Problem: Begin with the line holding "logikailag összetartozó függvények", then print every line after it through the end of the data, exactly and with nothing added.

[Extracted data entries]

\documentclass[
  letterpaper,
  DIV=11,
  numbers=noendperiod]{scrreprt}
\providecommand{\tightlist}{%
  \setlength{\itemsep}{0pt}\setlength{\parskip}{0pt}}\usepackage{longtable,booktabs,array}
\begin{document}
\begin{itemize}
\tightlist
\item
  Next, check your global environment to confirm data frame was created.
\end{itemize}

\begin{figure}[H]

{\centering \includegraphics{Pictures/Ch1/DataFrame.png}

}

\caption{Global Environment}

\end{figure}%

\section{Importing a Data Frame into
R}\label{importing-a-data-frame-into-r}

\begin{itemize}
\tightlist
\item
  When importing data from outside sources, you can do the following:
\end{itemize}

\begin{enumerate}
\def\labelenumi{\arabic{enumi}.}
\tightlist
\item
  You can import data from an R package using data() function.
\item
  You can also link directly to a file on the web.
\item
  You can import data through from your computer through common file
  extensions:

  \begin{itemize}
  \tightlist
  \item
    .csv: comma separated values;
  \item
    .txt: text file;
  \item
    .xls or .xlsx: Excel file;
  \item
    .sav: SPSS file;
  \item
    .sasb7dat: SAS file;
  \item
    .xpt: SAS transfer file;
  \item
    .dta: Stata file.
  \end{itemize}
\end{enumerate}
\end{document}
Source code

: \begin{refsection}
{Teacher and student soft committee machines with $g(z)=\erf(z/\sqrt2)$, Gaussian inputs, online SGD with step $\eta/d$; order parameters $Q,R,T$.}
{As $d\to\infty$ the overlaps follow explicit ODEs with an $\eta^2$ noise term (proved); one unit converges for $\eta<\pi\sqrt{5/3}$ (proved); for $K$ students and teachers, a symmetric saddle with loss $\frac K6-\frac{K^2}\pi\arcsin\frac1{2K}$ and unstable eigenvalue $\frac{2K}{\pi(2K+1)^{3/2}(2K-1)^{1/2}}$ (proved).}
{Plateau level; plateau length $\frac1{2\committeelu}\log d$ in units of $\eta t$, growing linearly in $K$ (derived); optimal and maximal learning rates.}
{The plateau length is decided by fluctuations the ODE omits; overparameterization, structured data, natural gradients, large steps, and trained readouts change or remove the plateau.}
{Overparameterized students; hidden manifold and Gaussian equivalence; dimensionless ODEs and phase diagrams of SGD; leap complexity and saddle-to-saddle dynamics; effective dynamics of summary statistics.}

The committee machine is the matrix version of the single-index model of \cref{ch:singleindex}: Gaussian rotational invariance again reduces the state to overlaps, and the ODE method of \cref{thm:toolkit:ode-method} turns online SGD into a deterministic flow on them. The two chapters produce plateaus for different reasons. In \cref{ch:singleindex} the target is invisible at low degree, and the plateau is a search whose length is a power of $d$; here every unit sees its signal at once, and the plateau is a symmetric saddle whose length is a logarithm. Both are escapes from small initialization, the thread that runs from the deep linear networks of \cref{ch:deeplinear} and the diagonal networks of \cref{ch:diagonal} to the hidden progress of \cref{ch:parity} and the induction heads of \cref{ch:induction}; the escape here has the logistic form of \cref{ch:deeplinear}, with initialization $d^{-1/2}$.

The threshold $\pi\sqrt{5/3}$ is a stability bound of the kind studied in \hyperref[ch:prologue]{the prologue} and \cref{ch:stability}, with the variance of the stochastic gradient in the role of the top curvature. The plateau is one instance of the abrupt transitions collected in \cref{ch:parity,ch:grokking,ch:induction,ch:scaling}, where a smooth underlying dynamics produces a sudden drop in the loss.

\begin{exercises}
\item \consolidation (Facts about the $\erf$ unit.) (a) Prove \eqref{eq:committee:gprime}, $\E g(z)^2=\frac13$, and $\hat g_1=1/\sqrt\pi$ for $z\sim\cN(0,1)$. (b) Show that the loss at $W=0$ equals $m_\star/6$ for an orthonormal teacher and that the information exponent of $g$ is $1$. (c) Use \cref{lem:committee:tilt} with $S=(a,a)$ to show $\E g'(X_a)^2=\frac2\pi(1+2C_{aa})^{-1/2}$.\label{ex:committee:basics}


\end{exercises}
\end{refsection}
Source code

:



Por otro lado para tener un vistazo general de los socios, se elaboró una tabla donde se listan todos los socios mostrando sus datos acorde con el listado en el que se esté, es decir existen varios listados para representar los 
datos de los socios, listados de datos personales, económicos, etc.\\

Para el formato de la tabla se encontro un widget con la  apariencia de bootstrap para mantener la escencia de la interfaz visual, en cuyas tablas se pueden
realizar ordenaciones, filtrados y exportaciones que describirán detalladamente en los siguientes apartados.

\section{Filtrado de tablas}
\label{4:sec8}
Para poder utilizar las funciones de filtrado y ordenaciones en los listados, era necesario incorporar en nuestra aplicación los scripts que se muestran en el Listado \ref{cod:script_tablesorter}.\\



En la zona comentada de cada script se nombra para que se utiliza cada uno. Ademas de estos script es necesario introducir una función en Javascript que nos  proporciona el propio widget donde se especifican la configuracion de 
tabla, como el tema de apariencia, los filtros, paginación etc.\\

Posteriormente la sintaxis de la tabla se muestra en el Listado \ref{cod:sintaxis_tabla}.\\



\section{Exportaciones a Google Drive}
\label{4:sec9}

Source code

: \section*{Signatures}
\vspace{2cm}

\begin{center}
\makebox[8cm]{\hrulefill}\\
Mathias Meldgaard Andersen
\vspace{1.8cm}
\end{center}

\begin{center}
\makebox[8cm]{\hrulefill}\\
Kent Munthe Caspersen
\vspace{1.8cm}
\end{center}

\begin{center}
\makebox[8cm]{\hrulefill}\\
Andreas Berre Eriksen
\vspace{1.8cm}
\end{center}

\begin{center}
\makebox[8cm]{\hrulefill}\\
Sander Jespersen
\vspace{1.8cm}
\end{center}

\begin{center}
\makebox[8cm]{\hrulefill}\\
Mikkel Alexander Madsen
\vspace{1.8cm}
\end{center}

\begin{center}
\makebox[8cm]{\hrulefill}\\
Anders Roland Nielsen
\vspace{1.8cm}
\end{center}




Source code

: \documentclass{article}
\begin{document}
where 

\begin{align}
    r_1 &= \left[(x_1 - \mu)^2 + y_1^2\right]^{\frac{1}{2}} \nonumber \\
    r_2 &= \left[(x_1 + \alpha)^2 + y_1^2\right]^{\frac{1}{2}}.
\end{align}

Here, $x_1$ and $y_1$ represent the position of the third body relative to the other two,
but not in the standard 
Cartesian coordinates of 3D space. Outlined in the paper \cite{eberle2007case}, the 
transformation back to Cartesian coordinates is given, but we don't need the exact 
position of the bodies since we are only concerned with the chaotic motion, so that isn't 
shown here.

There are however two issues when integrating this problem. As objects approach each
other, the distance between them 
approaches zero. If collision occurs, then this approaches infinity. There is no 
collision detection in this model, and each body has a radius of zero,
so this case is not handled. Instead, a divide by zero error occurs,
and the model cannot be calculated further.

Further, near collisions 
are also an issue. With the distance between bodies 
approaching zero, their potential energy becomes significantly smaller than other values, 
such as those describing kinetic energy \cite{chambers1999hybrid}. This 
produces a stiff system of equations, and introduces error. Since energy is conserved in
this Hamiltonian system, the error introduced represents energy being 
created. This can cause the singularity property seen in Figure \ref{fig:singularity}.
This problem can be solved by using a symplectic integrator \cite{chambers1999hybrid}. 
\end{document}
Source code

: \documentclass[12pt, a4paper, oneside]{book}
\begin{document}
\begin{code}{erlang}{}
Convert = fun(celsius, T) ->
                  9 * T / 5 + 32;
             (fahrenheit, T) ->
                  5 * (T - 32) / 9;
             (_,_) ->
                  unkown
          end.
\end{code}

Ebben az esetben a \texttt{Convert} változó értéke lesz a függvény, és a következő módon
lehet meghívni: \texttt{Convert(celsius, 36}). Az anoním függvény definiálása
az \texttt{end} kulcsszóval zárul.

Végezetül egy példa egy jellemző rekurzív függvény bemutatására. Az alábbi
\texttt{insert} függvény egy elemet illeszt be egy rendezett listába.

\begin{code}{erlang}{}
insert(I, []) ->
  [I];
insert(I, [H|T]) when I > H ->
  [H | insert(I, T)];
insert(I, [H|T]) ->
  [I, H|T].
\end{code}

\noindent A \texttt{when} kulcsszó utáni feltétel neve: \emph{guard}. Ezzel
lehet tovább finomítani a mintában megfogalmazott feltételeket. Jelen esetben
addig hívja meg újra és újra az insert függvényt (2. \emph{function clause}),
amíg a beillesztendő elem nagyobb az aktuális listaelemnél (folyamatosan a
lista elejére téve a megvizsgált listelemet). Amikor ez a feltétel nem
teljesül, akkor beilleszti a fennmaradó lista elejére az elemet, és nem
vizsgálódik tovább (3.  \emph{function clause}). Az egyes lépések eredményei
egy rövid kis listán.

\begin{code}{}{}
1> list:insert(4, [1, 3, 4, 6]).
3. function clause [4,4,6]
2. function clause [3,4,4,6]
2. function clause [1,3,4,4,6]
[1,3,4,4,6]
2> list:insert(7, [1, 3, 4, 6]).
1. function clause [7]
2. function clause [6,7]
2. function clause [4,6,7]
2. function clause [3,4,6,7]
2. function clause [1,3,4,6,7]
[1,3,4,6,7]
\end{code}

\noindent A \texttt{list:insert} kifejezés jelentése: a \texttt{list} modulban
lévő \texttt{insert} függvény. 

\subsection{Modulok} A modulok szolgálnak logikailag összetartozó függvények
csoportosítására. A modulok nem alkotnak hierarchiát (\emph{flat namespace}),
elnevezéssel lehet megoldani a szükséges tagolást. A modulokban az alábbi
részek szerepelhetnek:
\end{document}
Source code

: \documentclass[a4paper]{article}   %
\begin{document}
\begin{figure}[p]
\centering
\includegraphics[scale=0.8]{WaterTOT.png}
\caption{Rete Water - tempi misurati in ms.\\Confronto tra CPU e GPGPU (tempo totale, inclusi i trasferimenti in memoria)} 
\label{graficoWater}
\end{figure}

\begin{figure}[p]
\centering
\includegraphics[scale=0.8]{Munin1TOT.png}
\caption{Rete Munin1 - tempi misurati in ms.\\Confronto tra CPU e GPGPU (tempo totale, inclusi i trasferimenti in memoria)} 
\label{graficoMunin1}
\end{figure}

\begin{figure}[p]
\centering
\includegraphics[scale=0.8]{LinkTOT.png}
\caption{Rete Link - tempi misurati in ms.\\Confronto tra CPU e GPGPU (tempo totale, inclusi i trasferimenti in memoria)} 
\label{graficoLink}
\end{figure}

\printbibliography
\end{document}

Task answer:
\subsection{Modulok} A modulok szolgálnak logikailag összetartozó függvények
csoportosítására. A modulok nem alkotnak hierarchiát (\emph{flat namespace}),
elnevezéssel lehet megoldani a szükséges tagolást. A modulokban az alábbi
részek szerepelhetnek:
\end{document}
Source code

: \documentclass[a4paper]{article}   %
\begin{document}
\begin{figure}[p]
\centering
\includegraphics[scale=0.8]{WaterTOT.png}
\caption{Rete Water - tempi misurati in ms.\\Confronto tra CPU e GPGPU (tempo totale, inclusi i trasferimenti in memoria)} 
\label{graficoWater}
\end{figure}

\begin{figure}[p]
\centering
\includegraphics[scale=0.8]{Munin1TOT.png}
\caption{Rete Munin1 - tempi misurati in ms.\\Confronto tra CPU e GPGPU (tempo totale, inclusi i trasferimenti in memoria)} 
\label{graficoMunin1}
\end{figure}

\begin{figure}[p]
\centering
\includegraphics[scale=0.8]{LinkTOT.png}
\caption{Rete Link - tempi misurati in ms.\\Confronto tra CPU e GPGPU (tempo totale, inclusi i trasferimenti in memoria)} 
\label{graficoLink}
\end{figure}

\printbibliography
\end{document}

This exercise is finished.